:: Task brief ::
A single number is all that's needed: how many lines in the data contain the string "where".

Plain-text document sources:

________________

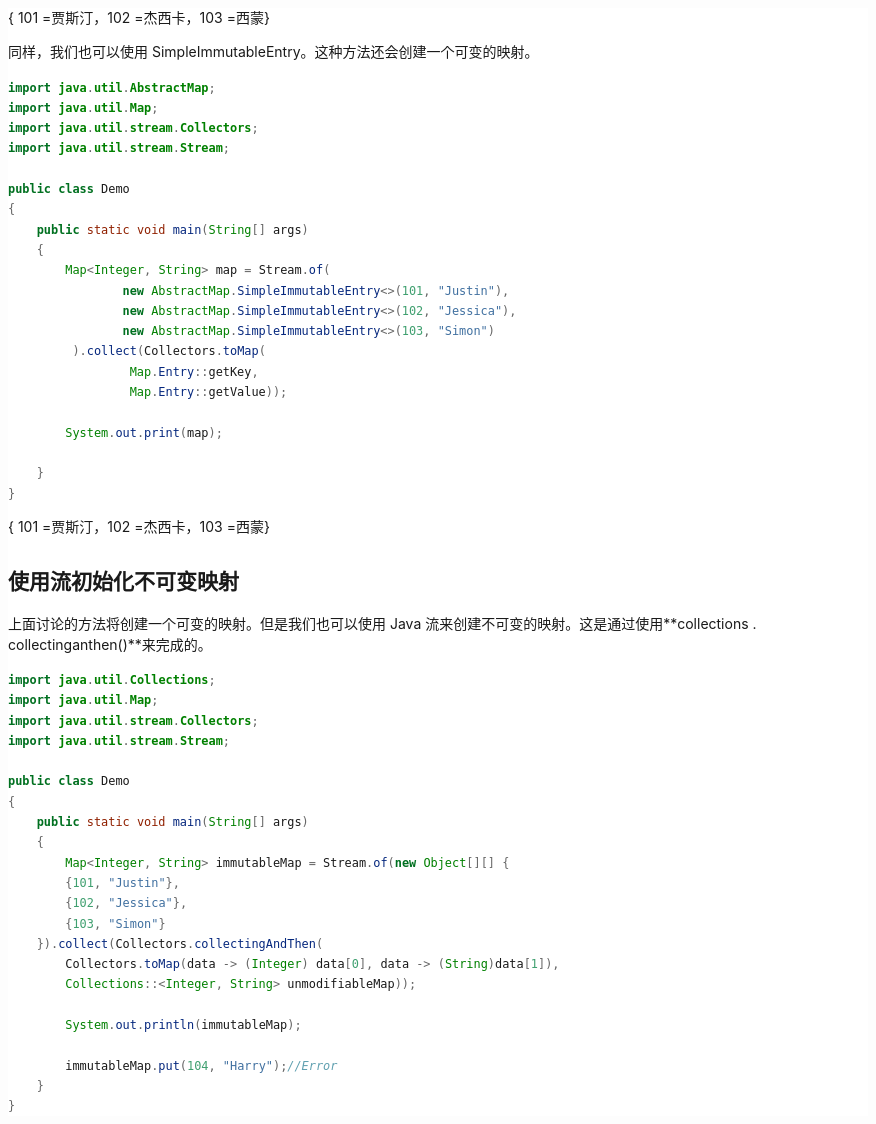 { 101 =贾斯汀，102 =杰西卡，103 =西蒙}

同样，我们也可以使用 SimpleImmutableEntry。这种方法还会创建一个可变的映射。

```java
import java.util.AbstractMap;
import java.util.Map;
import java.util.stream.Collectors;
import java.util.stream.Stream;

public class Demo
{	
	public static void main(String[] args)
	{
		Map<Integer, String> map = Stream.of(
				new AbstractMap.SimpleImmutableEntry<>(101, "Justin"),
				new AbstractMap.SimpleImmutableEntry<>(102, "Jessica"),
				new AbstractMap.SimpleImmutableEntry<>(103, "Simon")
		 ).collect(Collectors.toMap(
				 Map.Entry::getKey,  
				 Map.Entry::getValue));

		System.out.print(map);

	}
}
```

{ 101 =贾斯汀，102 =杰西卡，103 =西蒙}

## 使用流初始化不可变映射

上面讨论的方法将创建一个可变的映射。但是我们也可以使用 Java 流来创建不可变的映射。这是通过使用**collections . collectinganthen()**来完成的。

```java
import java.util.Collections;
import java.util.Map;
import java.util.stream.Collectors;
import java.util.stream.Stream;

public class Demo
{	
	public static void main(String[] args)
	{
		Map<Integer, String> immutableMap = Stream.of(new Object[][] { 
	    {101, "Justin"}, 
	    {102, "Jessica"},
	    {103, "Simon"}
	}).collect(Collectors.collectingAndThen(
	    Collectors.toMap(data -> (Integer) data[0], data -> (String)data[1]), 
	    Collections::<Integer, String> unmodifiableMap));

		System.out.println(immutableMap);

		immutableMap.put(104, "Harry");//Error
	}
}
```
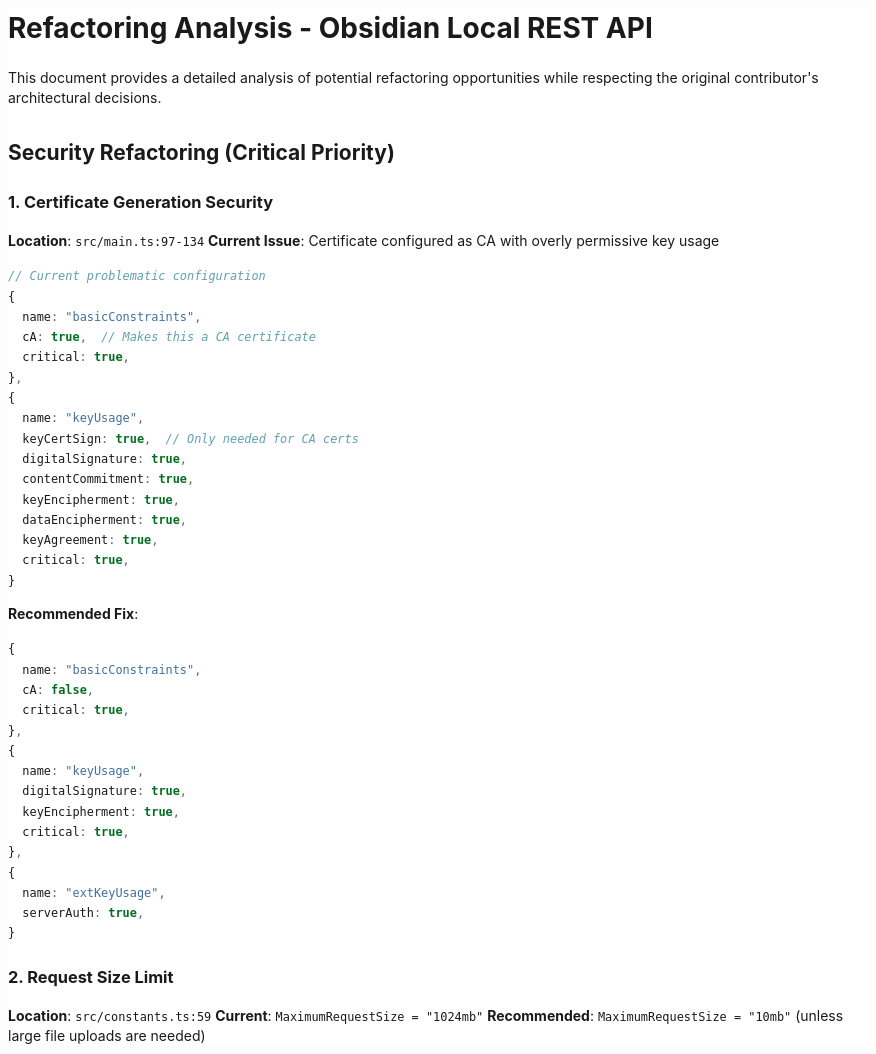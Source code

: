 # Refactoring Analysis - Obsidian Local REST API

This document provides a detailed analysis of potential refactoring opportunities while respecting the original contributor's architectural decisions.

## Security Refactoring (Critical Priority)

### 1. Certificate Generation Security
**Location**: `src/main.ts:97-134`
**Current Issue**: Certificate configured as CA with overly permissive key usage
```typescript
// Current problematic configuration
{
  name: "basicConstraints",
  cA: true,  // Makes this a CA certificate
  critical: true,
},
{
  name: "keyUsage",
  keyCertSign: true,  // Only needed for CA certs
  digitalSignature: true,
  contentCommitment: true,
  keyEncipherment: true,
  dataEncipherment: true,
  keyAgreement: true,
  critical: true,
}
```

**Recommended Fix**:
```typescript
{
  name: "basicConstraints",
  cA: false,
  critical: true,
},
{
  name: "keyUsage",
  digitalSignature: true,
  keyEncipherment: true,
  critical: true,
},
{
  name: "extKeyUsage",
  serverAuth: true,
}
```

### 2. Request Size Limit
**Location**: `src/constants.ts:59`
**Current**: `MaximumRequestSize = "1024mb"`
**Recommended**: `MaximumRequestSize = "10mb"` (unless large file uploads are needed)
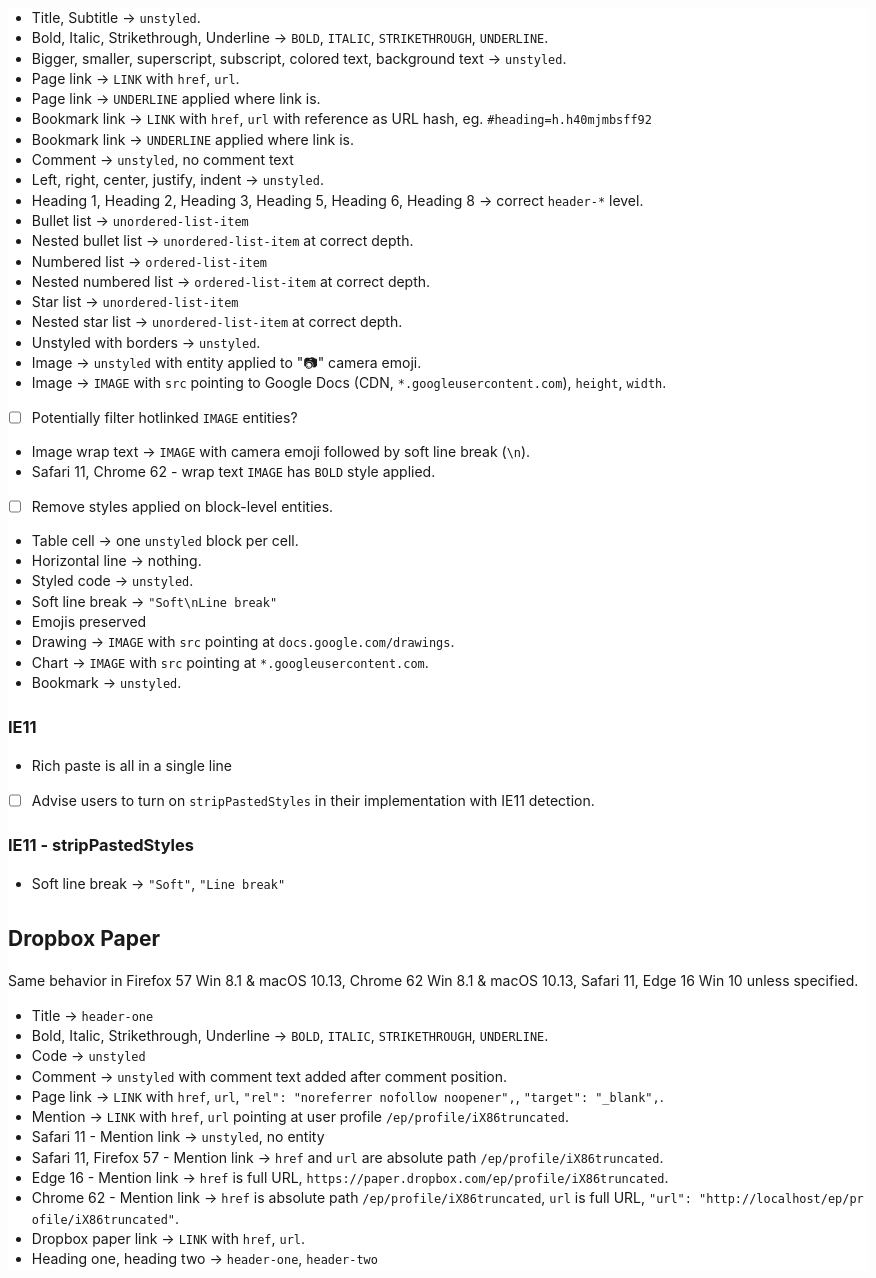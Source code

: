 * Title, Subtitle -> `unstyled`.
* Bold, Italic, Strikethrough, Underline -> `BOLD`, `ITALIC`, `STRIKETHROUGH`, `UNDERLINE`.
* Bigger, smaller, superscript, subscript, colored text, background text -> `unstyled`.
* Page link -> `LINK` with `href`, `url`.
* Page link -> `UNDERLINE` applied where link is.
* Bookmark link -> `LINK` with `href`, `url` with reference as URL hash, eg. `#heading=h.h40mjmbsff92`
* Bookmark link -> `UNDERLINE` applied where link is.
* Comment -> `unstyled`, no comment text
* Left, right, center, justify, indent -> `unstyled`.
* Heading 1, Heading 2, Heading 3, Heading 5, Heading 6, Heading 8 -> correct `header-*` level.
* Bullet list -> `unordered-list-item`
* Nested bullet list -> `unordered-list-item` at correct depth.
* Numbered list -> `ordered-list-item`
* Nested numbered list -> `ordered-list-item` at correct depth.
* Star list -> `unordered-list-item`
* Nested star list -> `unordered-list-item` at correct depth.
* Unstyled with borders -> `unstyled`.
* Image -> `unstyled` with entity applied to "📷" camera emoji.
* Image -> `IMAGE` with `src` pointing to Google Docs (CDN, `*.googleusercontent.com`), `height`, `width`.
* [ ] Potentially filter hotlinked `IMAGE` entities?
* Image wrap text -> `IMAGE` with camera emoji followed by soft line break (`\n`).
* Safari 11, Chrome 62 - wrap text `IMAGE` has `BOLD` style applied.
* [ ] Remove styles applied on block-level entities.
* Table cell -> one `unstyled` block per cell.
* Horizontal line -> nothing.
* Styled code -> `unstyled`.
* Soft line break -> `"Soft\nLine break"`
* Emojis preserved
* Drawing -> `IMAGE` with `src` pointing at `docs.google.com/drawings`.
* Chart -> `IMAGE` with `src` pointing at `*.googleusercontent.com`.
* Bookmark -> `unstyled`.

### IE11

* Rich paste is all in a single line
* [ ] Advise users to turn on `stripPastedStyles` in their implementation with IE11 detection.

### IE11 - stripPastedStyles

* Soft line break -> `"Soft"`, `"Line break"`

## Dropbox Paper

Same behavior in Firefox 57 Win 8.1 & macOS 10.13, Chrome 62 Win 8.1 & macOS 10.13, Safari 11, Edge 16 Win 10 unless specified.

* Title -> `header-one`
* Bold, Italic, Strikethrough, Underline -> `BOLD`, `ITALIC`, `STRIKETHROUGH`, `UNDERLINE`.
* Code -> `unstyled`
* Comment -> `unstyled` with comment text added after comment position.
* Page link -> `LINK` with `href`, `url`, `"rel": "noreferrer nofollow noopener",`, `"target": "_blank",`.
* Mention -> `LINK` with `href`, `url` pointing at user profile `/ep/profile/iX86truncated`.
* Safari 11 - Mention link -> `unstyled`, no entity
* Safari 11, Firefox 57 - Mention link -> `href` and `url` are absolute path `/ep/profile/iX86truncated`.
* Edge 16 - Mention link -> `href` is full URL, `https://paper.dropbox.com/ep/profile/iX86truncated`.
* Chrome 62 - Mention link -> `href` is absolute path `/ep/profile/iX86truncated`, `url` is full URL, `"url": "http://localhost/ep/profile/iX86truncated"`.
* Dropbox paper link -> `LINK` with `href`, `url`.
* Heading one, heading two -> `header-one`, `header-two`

________________

:: Answer box ::
2